In parallel plotlines, Ding comes out of her coma and recovers her memory, while the son searches for the truth of his mother and father's past-from clues including his mother's scattered words and his father's diary.
It turns out that both his parents are children of landlords, whose family properties are confiscated during land reform. Then Ding's father-in-law tells all the family members to commit suicide, afraid of losing dignity as he faces the peasant uprising. But Ding does not die as her attempted suicide fails.
"The reform was a necessary move, as I show from stories of the retired Red Army general in the novel. It just went uncontrollably wild at certain phrases. And I found some people who experienced that were inclined to forget about the past," Fang says.
"I let people from different historic stances speak, and even to argue in my novel. I'm not judging from an overseeing perspective."
Qinglin, the son in Bare Burial, chooses to let go of the burdens of the past and to value the present, while a friend decides to record Qinglin's family history, only anonymously.
Liu Ting, a critic and editor with People's Literature magazine, says: "One of the biggest values of Fang's work is that she presents attitudes toward history from different groups and generations of people, making them sensible and reliable."
Fang says the landlord's estate in the novel is based on a property in western Hubei province.
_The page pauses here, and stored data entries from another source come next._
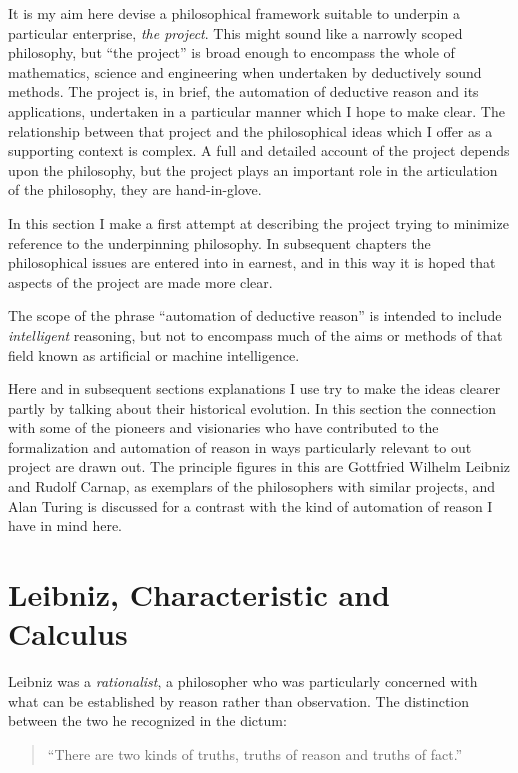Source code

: It is my aim here devise a philosophical framework suitable to
underpin a particular enterprise, \emph{the project}. 
This might sound like a narrowly scoped philosophy, but ``the
project'' is broad enough to encompass the whole of mathematics,
science and engineering when undertaken by deductively sound methods. 
The project is, in brief, the automation of deductive reason and its
applications, undertaken in a particular manner which I hope to make
clear. 
The relationship between that project and the philosophical ideas
which I offer as a supporting context is complex. 
A full and detailed account of the project depends upon the
philosophy, but the project plays an important role in the
articulation of the philosophy, they are hand-in-glove. 

In this section I make a first attempt at describing the project
trying to minimize reference to the underpinning philosophy. 
In subsequent chapters the philosophical issues are entered into in
earnest, and in this way it is hoped that aspects of the project are
made more clear. 

The scope of the phrase ``automation of deductive reason'' is intended
to include \emph{intelligent} reasoning, but not to encompass much of
the aims or methods of that field known as artificial or machine
intelligence. 

Here and in subsequent sections explanations I use try to make the
ideas clearer partly by talking about their historical evolution. 
In this section the connection with some of the pioneers and
visionaries who have contributed to the formalization and automation
of reason in ways particularly relevant to out project are drawn out. 
The principle figures in this are Gottfried Wilhelm Leibniz and Rudolf
Carnap, as exemplars of the philosophers with similar projects, and
Alan Turing is discussed for a contrast with the kind of automation of
reason I have in mind here. 

\section{Leibniz, Characteristic and Calculus}

Leibniz was a \emph{rationalist}, a philosopher who was particularly
concerned with what can be established by reason rather than
observation. 
The distinction between the two he recognized in the dictum:

\begin{quote}
``There are two kinds of truths, truths of reason and truths of fact.''
\end{quote}

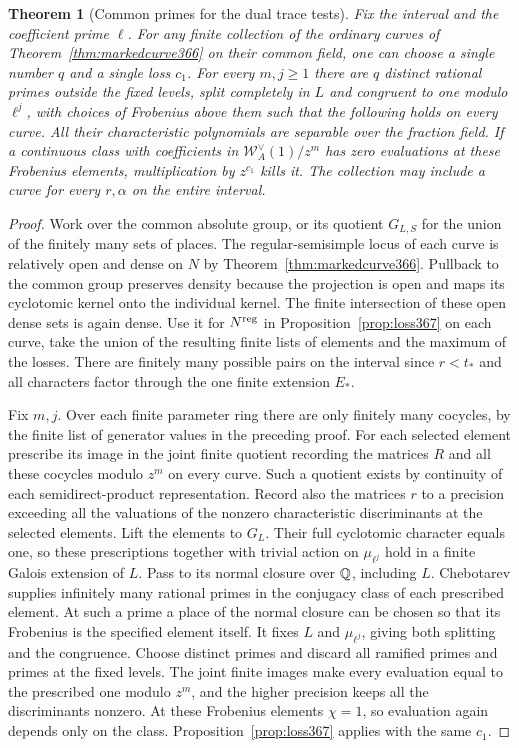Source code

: \documentclass[a4paper,11pt]{article}
\newtheorem{theorem}[proposition]{Theorem}
\theoremstyle{definition}
\theoremstyle{remark}
\numberwithin{equation}{section}
\begin{document}
\begin{theorem}[Common primes for the dual trace tests]
\label{thm:primes367}
Fix the interval and the coefficient prime \(\ell\). For
any finite collection of the ordinary curves of
Theorem~\ref{thm:markedcurve366} on their common field,
one can choose a single number \(q\) and a single loss \(c_1\).
For every \(m,j\ge1\) there are \(q\) distinct rational primes
outside the fixed levels, split completely in \(L\) and
congruent to one modulo \(\ell^j\), with choices of
Frobenius above them such that the following holds on every
curve. All their characteristic polynomials are separable over
the fraction field. If a continuous class with coefficients
in \(\mathcal W_A^\vee(1)/z^m\) has zero evaluations at these
Frobenius elements, multiplication by \(z^{c_1}\) kills it.
The collection may include a curve for every \(r,\alpha\)
on the entire interval.
\end{theorem}
\begin{proof}
Work over the common absolute group, or its quotient \(G_{L,S}\)
for the union of the finitely many sets of places. The
regular-semisimple locus of each curve is relatively open
and dense on \(N\) by Theorem~\ref{thm:markedcurve366}.
Pullback to the common group preserves density because the
projection is open and maps its cyclotomic kernel onto the
individual kernel. The finite intersection of these open
dense sets is again dense. Use it for \(N^{\rm reg}\)
in Proposition~\ref{prop:loss367} on each curve, take the union
of the resulting finite lists of elements and the maximum of
the losses. There are finitely many possible pairs on the
interval since \(r<t_*\) and all characters factor through
the one finite extension \(E_*\).

Fix \(m,j\). Over each finite parameter ring there are
only finitely many cocycles, by the finite list of generator
values in the preceding proof. For each selected element
prescribe its image in the joint finite quotient recording
the matrices \(R\) and all these cocycles modulo \(z^m\)
on every curve. Such a quotient exists by continuity of each
semidirect-product representation. Record also the matrices
\(r\) to a precision exceeding all the valuations of the
nonzero characteristic discriminants at the selected
elements. Lift the elements to \(G_L\). Their full
cyclotomic character equals one, so these prescriptions
together with trivial action on \(\mu_{\ell^j}\) hold in
a finite Galois extension of \(L\). Pass to its normal
closure over \(\mathbb Q\), including \(L\). Chebotarev supplies
infinitely many rational primes in the conjugacy class of
each prescribed element. At such a prime a place of the
normal closure can be chosen so that its Frobenius is the
specified element itself. It fixes \(L\) and \(\mu_{\ell^j}\),
giving both splitting and the congruence. Choose distinct
primes and discard all ramified primes and primes at the
fixed levels. The joint finite images make every evaluation
equal to the prescribed one modulo \(z^m\), and the higher
precision keeps all the discriminants nonzero. At these
Frobenius elements \(\chi=1\), so evaluation again depends
only on the class. Proposition~\ref{prop:loss367} applies
with the same \(c_1\).
\end{proof}
\end{document}
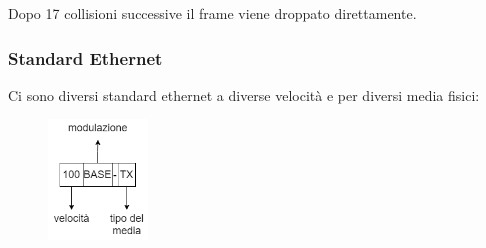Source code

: Dopo 17 collisioni successive il frame viene droppato direttamente.

\subsubsection{Standard Ethernet}
Ci sono diversi standard ethernet a diverse velocità e per diversi media fisici:
\begin{figure}[H]
    \centering
    \includegraphics[width=100px]{images/3_Reti_connessione_diretta/standard_ethernet.png}
\end{figure}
Even Qinglin's discovery of his father's hidden diaries is based on a true story she herself experienced. She reads about her own family past in her father's recording of events from 1942-72.
Born as Wu Fang in Nanjing, Jiangsu province, in 1955, she moved with the family to Wuhan, Hubei province, when she was 2, beginning a lifelong obsession and love with the city that features prominently in her works.
Like the characters in the new novel, her family was classified as "having a bad social status" during the land reform, leading to hardships in her youth.
She worked at a job handling cargo for three years before she was recruited by Wuhan University in 1978. In her university days, she mainly wrote poems and novellas.
Later she became a professional writer and magazine editor.
She won the Lu Xun Literature Award in 2010, and many of her works have been translated into other languages.
"I usually write from noon to midnight. With writing, there's freedom rising from the words that enables you feel that you can talk freely to anybody and forget about any loneliness and trouble," she says.
The book paved the road for Fang Fang's literary success. The story is about a family of nine children living in a shanty at the edge of Wuhan city since the 1950s. Poverty exposes the dark sides of life at the bottom of society.
Li Baoli, a woman in Wuhan, finds the goddess of luck has left her alone after she buys an apartment that is said to have bad feng shui. Her husband betrays her and commits suicide, inspiring hatred from their son. Fang looks at hardships for a woman who struggles with life's misfortune. The story was turned into a film in 2012.
Besides the focus on reality, a part of Fang's works is about history, especially the past of Wuhan. Set in the 1926 battle during the Northern Expedition, Fang talks about friendship, faith, and the life and death of two young people.
Fang offers a pessimistic look at society in the story of Tu Ziqiang. With sup-port from the whole village, Tu gains a bachelor's degree in Wuhan and works diligently. When he is about to bring his parents to a better life in the city, his father has a sudden accident and dies, leaving his mother heart-broken and frail. Tumanages to comfort his mother well before he dies of exhaustion.